If you think there’s a lot of tattooing on television these days, you might find it interesting to know that one of the first times the American public got to get a glimpse of tattooing on tv was back on the Steve Allen Show in the mid-1950s.
Before he became the first host of the late-night talk show "The Tonight Show," Allen had his own variety show, one of the first of its kind. It was the competition for the Ed Sullivan Show. Many comedians got their first appearance on the show, musician Frank Zappa famously played a duet with Allen by making noises with bicycles, and because he wanted to be able say he was tattooed, Steve Allen featured that too.
The tattoo artist who appeared on the show and tattooed Allen live on the air was Lee Roy Minugh, who ran a shop on The Pike in Long Beach, CA. Minugh had learned how to tattoo working in a circus and was one of the first in a long line of tattoo shops when he opened his establishment in the 1930s. The Pike has famously been a home to tattoo parlors ever since, most-notably influencing a young Don Ed Hardy, now himself one of the most influential tattoo artists in the world.
Allen's tattooed turned out to be just four small dots, just so that he could honestly say to people that he had been tattooed. At the time, tattooing was extremely marginal, with the main consumers being criminals, sailors and circus performers. For a celebrity to get a tattoo was almost unthinkable. (It was pretty much the reverse of what seems to be happening just fifty years later.)

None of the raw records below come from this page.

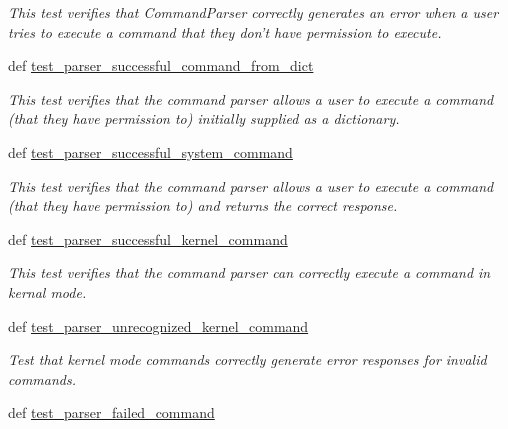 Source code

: \begin{DoxyCompactItemize}
\begin{DoxyCompactList}\small\item\em This test verifies that Command\-Parser correctly generates an error when a user tries to execute a command that they don't have permission to execute. \end{DoxyCompactList}\item 
def \hyperlink{classhwm_1_1command_1_1tests_1_1test__command__infrastructure_1_1_test_command_infrastructure_a775b2126b536b55b71ab9ede73f44cb1}{test\-\_\-parser\-\_\-successful\-\_\-command\-\_\-from\-\_\-dict}
\begin{DoxyCompactList}\small\item\em This test verifies that the command parser allows a user to execute a command (that they have permission to) initially supplied as a dictionary. \end{DoxyCompactList}\item 
def \hyperlink{classhwm_1_1command_1_1tests_1_1test__command__infrastructure_1_1_test_command_infrastructure_a279faad9b4a18dbf49c279c09b5da2b1}{test\-\_\-parser\-\_\-successful\-\_\-system\-\_\-command}
\begin{DoxyCompactList}\small\item\em This test verifies that the command parser allows a user to execute a command (that they have permission to) and returns the correct response. \end{DoxyCompactList}\item 
def \hyperlink{classhwm_1_1command_1_1tests_1_1test__command__infrastructure_1_1_test_command_infrastructure_a217e8deea1453e23f2eae3f5b0d578b1}{test\-\_\-parser\-\_\-successful\-\_\-kernel\-\_\-command}
\begin{DoxyCompactList}\small\item\em This test verifies that the command parser can correctly execute a command in kernal mode. \end{DoxyCompactList}\item 
def \hyperlink{classhwm_1_1command_1_1tests_1_1test__command__infrastructure_1_1_test_command_infrastructure_a49d2b0bdd9800a1e9b70980b4fcd82cd}{test\-\_\-parser\-\_\-unrecognized\-\_\-kernel\-\_\-command}
\begin{DoxyCompactList}\small\item\em Test that kernel mode commands correctly generate error responses for invalid commands. \end{DoxyCompactList}\item 
def \hyperlink{classhwm_1_1command_1_1tests_1_1test__command__infrastructure_1_1_test_command_infrastructure_a6d87eb0bc2ea1790c33b529457a37f38}{test\-\_\-parser\-\_\-failed\-\_\-command}

\end{DoxyCompactItemize}
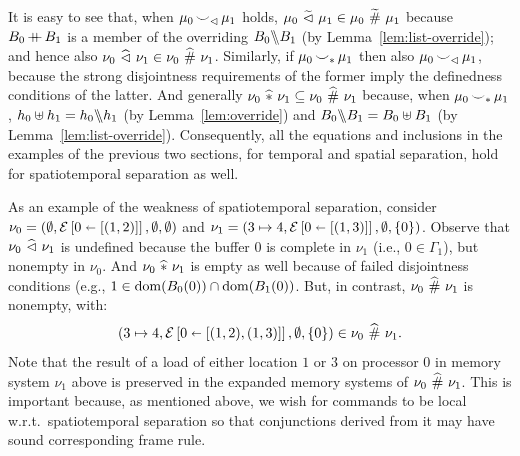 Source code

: \documentclass[11pt]{report}         %
\begin{document}
It is easy to see that, when $\mu_0 \operatorname{\smile}_\vartriangleleft \mu_1$ holds, $\mu_0 \operatorname{\,\widetilde{\vartriangleleft}\,} \mu_1 \in \mu_0 \operatorname{\,\widetilde{\#}\,} \mu_1$ because $B_0 \operatorname{+\!\!\!+} B_1$ is a member of the overriding $B_0 \backslash\!\!\backslash B_1$ (by Lemma~\ref{lem:list-override}); and hence also $\nu_0 \operatorname{\,\widehat{\vartriangleleft}\,} \nu_1 \in \nu_0 \operatorname{\,\widehat{\#}\,} \nu_1$. Similarly, if $\mu_0 \operatorname{\smile}_\ast \mu_1$ then also $\mu_0 \operatorname{\smile}_\vartriangleleft \mu_1$, because the strong disjointness requirements of the former imply the definedness conditions of the latter. And generally $\nu_0 \operatorname{\,\widehat{\ast}\,} \nu_1 \subseteq \nu_0 \operatorname{\,\widehat{\#}\,} \nu_1$ because, when $\mu_0 \operatorname{\smile}_\ast \mu_1$, $h_0 \uplus h_1 = h_0 \backslash\!\!\backslash h_1$ (by Lemma~\ref{lem:override}) and $B_0 \backslash\!\!\backslash B_1 = B_0 \uplus B_1$ (by Lemma~\ref{lem:list-override}). Consequently, all the equations and inclusions in the examples of the previous two sections, for temporal and spatial separation, hold for spatiotemporal separation as well. 

As an example of the weakness of spatiotemporal separation, consider $\nu_0 = (\operatorname{\emptyset},\mathcal{E} \left[ 0 \shortleftarrow \left[(1,2)\right] \right],\operatorname{\emptyset},\operatorname{\emptyset})$ and $\nu_1 = (3 \mapsto 4,\mathcal{E} \left[ 0 \shortleftarrow \left[(1,3)\right] \right],\operatorname{\emptyset},\left\lbrace 0 \right\rbrace)$. Observe that $\nu_0 \operatorname{\,\widehat{\vartriangleleft}\,} \nu_1$ is undefined because the buffer 0 is complete in $\nu_1$ (i.e., $0 \in \Gamma_1$), but nonempty in $\nu_0$. And $\nu_0 \operatorname{\,\widehat{\ast}\,} \nu_1$ is empty as well because of failed disjointness conditions (e.g., $1 \in \operatorname{\mathrm{dom}}(B_0(0)) \cap \operatorname{\mathrm{dom}}(B_1(0))$. But, in contrast, $\nu_0 \operatorname{\,\widehat{\#}\,} \nu_1$ is nonempty, with: \[ (3 \mapsto 4,\mathcal{E} \left[ 0 \shortleftarrow \left[(1,2),(1,3)\right] \right],\operatorname{\emptyset},\left\lbrace 0 \right\rbrace) \in \nu_0 \operatorname{\,\widehat{\#}\,} \nu_1.\] Note that the result of a load of either location $1$ or $3$ on processor 0 in memory system $\nu_1$ above is preserved in the expanded memory systems of $\nu_0 \operatorname{\,\widehat{\#}\,} \nu_1$. This is important because, as mentioned above, we wish for commands to be local w.r.t.\ spatiotemporal separation so that conjunctions derived from it may have sound corresponding frame rule. 
\end{document}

In addition to tattooing Steve Allen, Lee Roy Minugh also displayed some of his own tattoos on the show. Decorum of the time was such that he appeared wearing a suit and tie, and then took off his jacket and shirt to display the artwork on his upper body. At the time, this surely shocked and amazed the viewing audience. However, the publicity that it brought Minugh and his business were high-appreciated by the tattooist.